A ignorância é uma coisa terrível…
No passado mês de Junho fomos a
Lisboa para a festa de anos de um amigo. Como a festa estava marcada para o fim
da tarde, resolvemos ir à Biblioteca Nacional ver umas exposições que estavam a
acontecer por lá, nomeadamente uma sobre o centenário da morte do poeta Mário
de Sá-Carneiro.
Para além de uma exposição de
desenhos inspirados no Livro do Desassossego, absolutamente desinteressante (ou
então não possuo os conhecimentos visuais necessários para entender aquele
traço) deparámo-nos com a história da vida de um português, Carlos George Nascimento, (1885-1966), natural
da Ilha do Corvo que, em 1905, partiu para o Chile para ganhar a vida na caça à
baleia.

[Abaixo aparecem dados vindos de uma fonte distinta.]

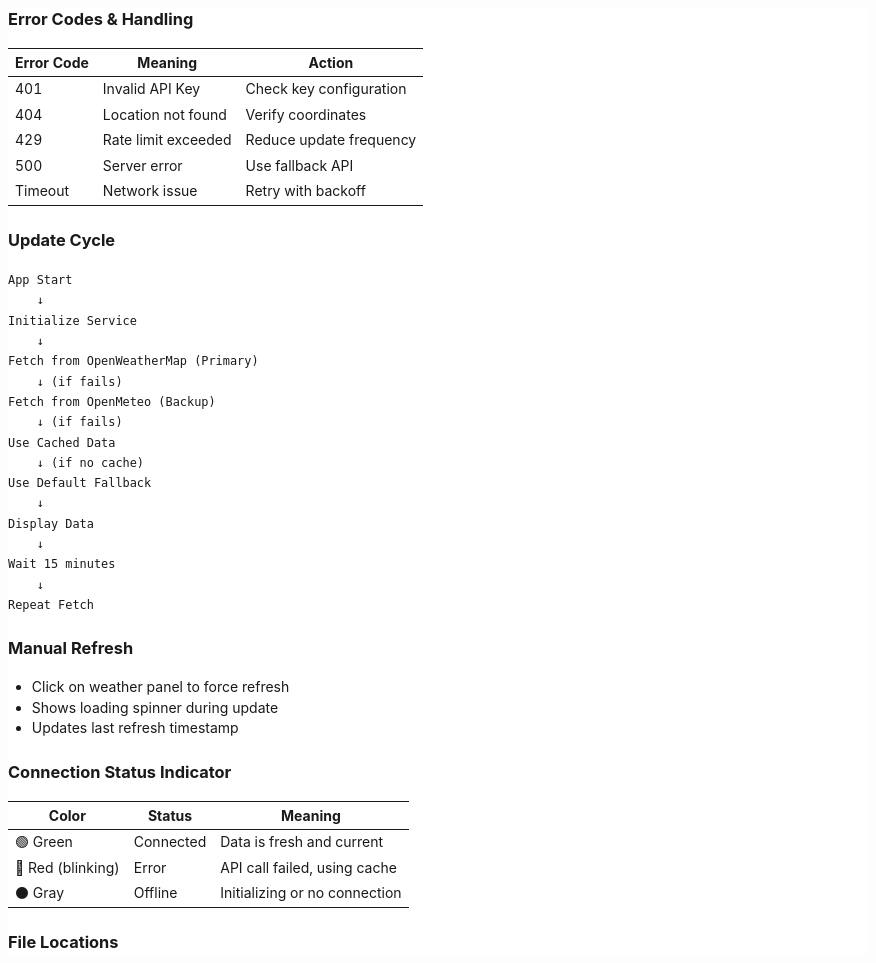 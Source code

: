 ### Error Codes & Handling

| Error Code | Meaning             | Action                  |
| ---------- | ------------------- | ----------------------- |
| 401        | Invalid API Key     | Check key configuration |
| 404        | Location not found  | Verify coordinates      |
| 429        | Rate limit exceeded | Reduce update frequency |
| 500        | Server error        | Use fallback API        |
| Timeout    | Network issue       | Retry with backoff      |

### Update Cycle

```
App Start
    ↓
Initialize Service
    ↓
Fetch from OpenWeatherMap (Primary)
    ↓ (if fails)
Fetch from OpenMeteo (Backup)
    ↓ (if fails)
Use Cached Data
    ↓ (if no cache)
Use Default Fallback
    ↓
Display Data
    ↓
Wait 15 minutes
    ↓
Repeat Fetch
```

### Manual Refresh

- Click on weather panel to force refresh
- Shows loading spinner during update
- Updates last refresh timestamp

### Connection Status Indicator

| Color             | Status    | Meaning                       |
| ----------------- | --------- | ----------------------------- |
| 🟢 Green          | Connected | Data is fresh and current     |
| 🔴 Red (blinking) | Error     | API call failed, using cache  |
| ⚫ Gray           | Offline   | Initializing or no connection |

### File Locations
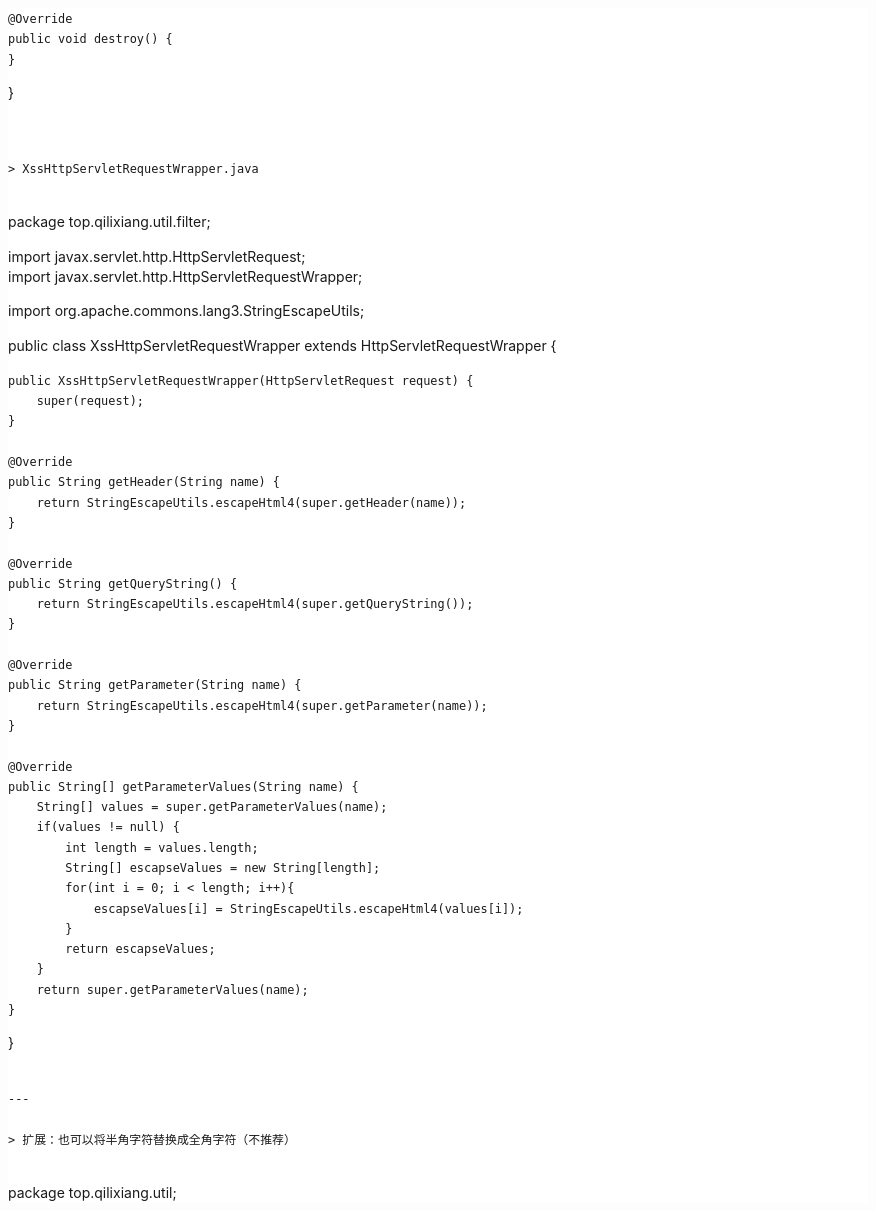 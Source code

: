     @Override  
    public void destroy() {  
    }  
}
```


> XssHttpServletRequestWrapper.java


```
package top.qilixiang.util.filter;  
  
import javax.servlet.http.HttpServletRequest;  
import javax.servlet.http.HttpServletRequestWrapper;  
  
import org.apache.commons.lang3.StringEscapeUtils;  
  
public class XssHttpServletRequestWrapper extends HttpServletRequestWrapper {  
  
    public XssHttpServletRequestWrapper(HttpServletRequest request) {  
        super(request);  
    }  
  
    @Override  
    public String getHeader(String name) {  
        return StringEscapeUtils.escapeHtml4(super.getHeader(name));  
    }  
  
    @Override  
    public String getQueryString() {  
        return StringEscapeUtils.escapeHtml4(super.getQueryString());  
    }  
  
    @Override  
    public String getParameter(String name) {  
        return StringEscapeUtils.escapeHtml4(super.getParameter(name));  
    }  
  
    @Override  
    public String[] getParameterValues(String name) {  
        String[] values = super.getParameterValues(name);  
        if(values != null) {  
            int length = values.length;  
            String[] escapseValues = new String[length];  
            for(int i = 0; i < length; i++){  		
                escapseValues[i] = StringEscapeUtils.escapeHtml4(values[i]);  
            }  
            return escapseValues;  
        }  
        return super.getParameterValues(name);  
    }  
      
} 
```

---

> 扩展：也可以将半角字符替换成全角字符（不推荐）


```
package top.qilixiang.util;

Quis o destino – ou sei lá quem – que conseguisse ficar com a livraria de
um tio na cidade de Santiago do Chile, acabando por ser o primeiro editor das
obras de Pablo Neruda.
Tudo isto explicado em cartazes e
ilustrado com fotografias antigas. Ficámos muitos bem impressionados com a
qualidade da informação e por termos tomado conhecimento de mais um português
simples que, lançado na aventura do mundo, conseguiu ter uma projeção de
sucesso.
| (Numa viagem ao Corvo em 1948) |
| (A Livraria Nascimento nos anos 80) |
Ontem, por casualidade, assistimos
à apresentação de um filme, chamado «O Livreiro de Santiago» que está a passar
na RTP2 em episódios e que é, nada mais, nada menos do que a encenação da vida
de Carlos George Nascimento, o corvino que foi à aventura para o Chile no
início do século passado.
A sua história é contada com
detalhe no filme realizado por José Medeiros, músico e realizador açoriano.
Natural de São Miguel, Medeiros é um dos protagonistas desta "narrativa
ficcional baseada na vida e na obra do editor corvino": faz de Nascimento.
Tal como o seu filho, David Medeiros, que veste a pele do livreiro enquanto
jovem. A atriz Maria do Céu Guerra e os músicos Filipa Pais, Carlos Guerreiro e
Jorge Palma também integram o elenco do filme.